Of course, the target audience will get an entirely different feeling from Beauty Bites Beast. I can imagine (and hope) that they will see this and feel comfortable in exploring self-defense options for themselves, and feel a bit bigger than they might have before, because size and gender are not everything, and no one should be threatened based on their status in either department.
It should be obvious at this point that the story being told and the discussions held in this film are important and worthwhile, but I do have one small criticism that sort of took me out of my experience, and that is the narration decisions that they made. Throughout the film, we hear a disembodied man talking to the author of the book. These discussions are often obviously canned and feel almost disingenuous a times. It’s really not something that should deter anyone interested away, but it just sort of felt out of place.
This film does not put a focus on visual quality. For the most part, the studio shot scenes look good enough but don’t wow in any sense. There is a lot of footage from on-site interviews and training classes that are clearly standard definition, but again, this movie is not about the viewing experience, but more about the thought and empowerment it aims to provide its viewers.
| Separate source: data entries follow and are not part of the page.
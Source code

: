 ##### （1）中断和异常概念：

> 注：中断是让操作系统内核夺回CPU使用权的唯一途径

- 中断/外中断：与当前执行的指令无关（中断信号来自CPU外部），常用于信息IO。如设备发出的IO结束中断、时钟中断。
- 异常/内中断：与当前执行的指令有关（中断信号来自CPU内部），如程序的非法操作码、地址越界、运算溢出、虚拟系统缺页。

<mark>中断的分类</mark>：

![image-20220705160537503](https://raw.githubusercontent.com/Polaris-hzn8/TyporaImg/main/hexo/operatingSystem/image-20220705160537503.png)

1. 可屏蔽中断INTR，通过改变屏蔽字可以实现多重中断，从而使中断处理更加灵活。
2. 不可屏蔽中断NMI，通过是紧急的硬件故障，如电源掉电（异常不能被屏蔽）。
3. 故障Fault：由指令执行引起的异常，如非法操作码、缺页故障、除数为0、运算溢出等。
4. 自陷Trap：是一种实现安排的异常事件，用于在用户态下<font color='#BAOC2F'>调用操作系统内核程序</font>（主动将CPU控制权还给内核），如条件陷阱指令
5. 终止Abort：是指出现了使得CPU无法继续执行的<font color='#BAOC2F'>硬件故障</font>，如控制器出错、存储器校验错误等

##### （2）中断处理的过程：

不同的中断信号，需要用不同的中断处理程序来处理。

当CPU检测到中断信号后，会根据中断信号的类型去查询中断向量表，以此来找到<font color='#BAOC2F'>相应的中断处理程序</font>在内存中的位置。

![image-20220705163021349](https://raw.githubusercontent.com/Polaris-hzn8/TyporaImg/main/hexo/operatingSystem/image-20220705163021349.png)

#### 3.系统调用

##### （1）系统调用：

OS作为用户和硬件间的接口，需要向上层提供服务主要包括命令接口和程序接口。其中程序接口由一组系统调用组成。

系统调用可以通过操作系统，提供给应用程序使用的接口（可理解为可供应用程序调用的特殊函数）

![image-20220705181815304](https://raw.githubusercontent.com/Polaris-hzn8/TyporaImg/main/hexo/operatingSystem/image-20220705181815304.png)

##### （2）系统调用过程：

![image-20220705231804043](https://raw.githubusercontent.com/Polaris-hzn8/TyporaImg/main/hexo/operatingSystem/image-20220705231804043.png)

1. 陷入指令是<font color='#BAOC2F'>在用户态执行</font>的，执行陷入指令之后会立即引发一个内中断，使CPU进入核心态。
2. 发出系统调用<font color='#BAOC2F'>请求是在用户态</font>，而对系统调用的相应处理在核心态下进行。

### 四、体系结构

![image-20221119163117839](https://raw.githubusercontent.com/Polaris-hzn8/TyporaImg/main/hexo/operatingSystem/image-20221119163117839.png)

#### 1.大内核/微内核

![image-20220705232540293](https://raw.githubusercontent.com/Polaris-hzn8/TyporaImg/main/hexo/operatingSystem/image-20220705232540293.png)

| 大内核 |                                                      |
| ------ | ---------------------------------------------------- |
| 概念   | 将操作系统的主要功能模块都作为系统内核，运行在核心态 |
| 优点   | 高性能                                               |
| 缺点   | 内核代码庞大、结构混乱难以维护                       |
The audio track is completely acceptable but again is not meant to impress. The dialog is consistently clear and never lost. One small annoyance might be found in the frequency of the yelling in self-defense classes, but hey, that’s part of the class!
I would like to stress here that the films obvious low budget does not imply low quality. The scenes are for the most part very well thought out, entertaining, and informative. I would encourage anyone interested in the topic to give this film a watch, regardless of its indie roots.
I was pleasantly surprised at the number of extra features on this disc. Several of these are quite short, mostly in the form of a quick one question Q&A or simply the musings of one individual. However, the news segments were very interesting and it was nice to see an outside source discussing the same topics that were discussed in the film.
- KSTP (Twin Cities) “Fight Like A Girl” – news segment that shows a real-world success story of a woman who defended herself
- Ms. Sidikman on Grant Writers – a very brief interview question on project funding
- Dr. van de Kolk – some musings of author Van de Kolk
- Dru Sojin – 10 Years After – another news segment, this time remembering a victim of an assault and murder.
- Dalai Lama’s 80th with Delores Huerta – clips from a celebration of the Dalai Lama’s 80th birthday. It is definitely interesting but was unfortunately edited, with some jarring cuts.
- Complete end credits
- Deleted Scenes
Beauty Bites Beast Final Thoughts:
Beauty Bites Beast might be best suited for a classroom or in a self-defense class, but if you want to learn a bit on the subject of the importance of self-defense for women, or want to share that with someone you know, this is a well thought out look at the subject. It is important to note that this is a BD-R release, which bothers some people, but considering the smaller roots of the project, that should be overlooked. You can find both the film and the original book on Amazon or other retailers.